– Wystosowaliśmy do Departamentu Stanu USA zapytanie o stan zdrowia Michaela Karkoca – mówi nam Andrzej Pozorski, szef pionu śledczego IPN, zastępca prokuratora generalnego. Chodzi o stwierdzenie, czy może on brać udział w Polsce w postępowaniu karnym.

Przygotowany jest też wniosek o ekstradycję 98-latka, który niebawem zostanie wysłany do Departamentu Sprawiedliwości. Nasi śledczy spodziewają się, że bez zbędnej zwłoki zostanie rozpatrzony, a Karkoc przekazany Polsce.

W marcu lubelski sąd na wniosek IPN wydał postanowienie o tymczasowym aresztowaniu Karkoca na trzy miesiące od momentu zatrzymania.

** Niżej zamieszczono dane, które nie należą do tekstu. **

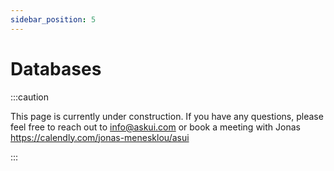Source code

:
```yaml
---
sidebar_position: 5
---
```


# Databases

:::caution

This page is currently under construction. If you have any questions, please feel free to reach out to info@askui.com or book a meeting with Jonas https://calendly.com/jonas-menesklou/asui

:::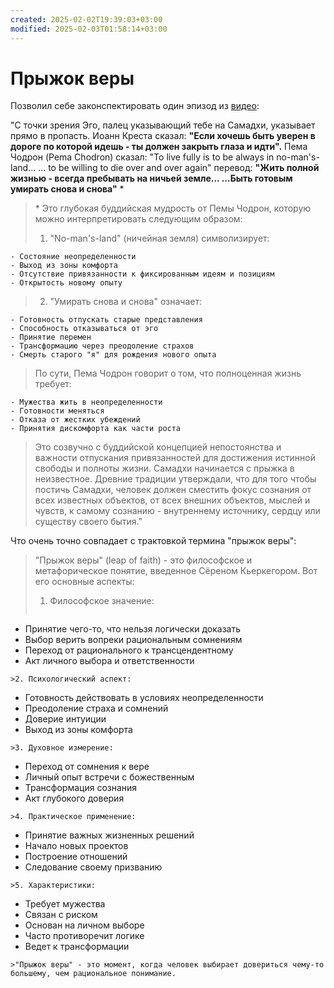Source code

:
 ```yaml
---
created: 2025-02-02T19:39:03+03:00
modified: 2025-02-03T01:58:14+03:00
---
```


# Прыжок веры

Позволил себе законспектировать один эпизод из [видео](https://youtu.be/7FGyS_s4Vvk?si=3WG8RToGhD2HAV3I):

"С точки зрения Эго, палец указывающий тебе на Самадхи, указывает прямо в пропасть.
Иоанн Креста сказал: **"Если хочешь быть уверен в дороге по которой идешь - ты должен закрыть глаза и идти".**
Пема Чодрон (Pema Chodron) сказал: "To live fully is to be always in no-man's-land...
... to be willing to die over and over again"
перевод: **"Жить полной жизнью - всегда пребывать на ничьей земле... 
...Быть готовым умирать снова и снова"** \*
> \* Это глубокая буддийская мудрость от Пемы Чодрон, которую можно интерпретировать следующим образом:
>
> 1. "No-man's-land" (ничейная земля) символизирует:
```
- Состояние неопределенности
- Выход из зоны комфорта
- Отсутствие привязанности к фиксированным идеям и позициям
- Открытость новому опыту
```
> 2. "Умирать снова и снова" означает:
```
- Готовность отпускать старые представления
- Способность отказываться от эго
- Принятие перемен
- Трансформацию через преодоление страхов
- Смерть старого "я" для рождения нового опыта
```
> По сути, Пема Чодрон говорит о том, что полноценная жизнь требует:
```
- Мужества жить в неопределенности
- Готовности меняться
- Отказа от жестких убеждений
- Принятия дискомфорта как части роста
``` 
> Это созвучно с буддийской концепцией непостоянства и важности отпускания привязанностей для достижения истинной свободы и полноты жизни.
> Самадхи начинается с прыжка в неизвестное.
> Древние традиции утверждали, что для того чтобы постичь Самадхи, человек должен сместить фокус сознания от всех известных объектов, от всех внешних объектов, мыслей и чувств, к самому сознанию - внутреннему источнику, сердцу или существу своего бытия."

Что очень точно совпадает с трактовкой термина "прыжок веры":
>"Прыжок веры" (leap of faith) - это философское и метафорическое понятие, введенное Сёреном Кьеркегором. Вот его основные аспекты:
>
>1. Философское значение:
>```
- Принятие чего-то, что нельзя логически доказать
- Выбор верить вопреки рациональным сомнениям
- Переход от рационального к трансцендентному
- Акт личного выбора и ответственности
```
>2. Психологический аспект:
```
- Готовность действовать в условиях неопределенности
- Преодоление страха и сомнений
- Доверие интуиции
- Выход из зоны комфорта
```
>3. Духовное измерение:
```
- Переход от сомнения к вере
- Личный опыт встречи с божественным
- Трансформация сознания
- Акт глубокого доверия
```
>4. Практическое применение:
```
- Принятие важных жизненных решений
- Начало новых проектов
- Построение отношений
- Следование своему призванию
```
>5. Характеристики:
```
- Требует мужества
- Связан с риском
- Основан на личном выборе
- Часто противоречит логике
- Ведет к трансформации
```
>"Прыжок веры" - это момент, когда человек выбирает довериться чему-то большему, чем рациональное понимание.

Z naszych nieoficjalnych informacji wynika jednak, że Amerykanie są skłonni wydać go Polsce. Karkoc, który w czasie wojny posługiwał się pseudonimem Wowk vel Wolf, był oficerem Ukraińskiego Legionu Samoobrony, który ściśle współpracował z SS. W lipcu 1944 r. dowodził kompanią, która uczestniczyła w pacyfikacji dwóch wsi na Lubelszczyźnie.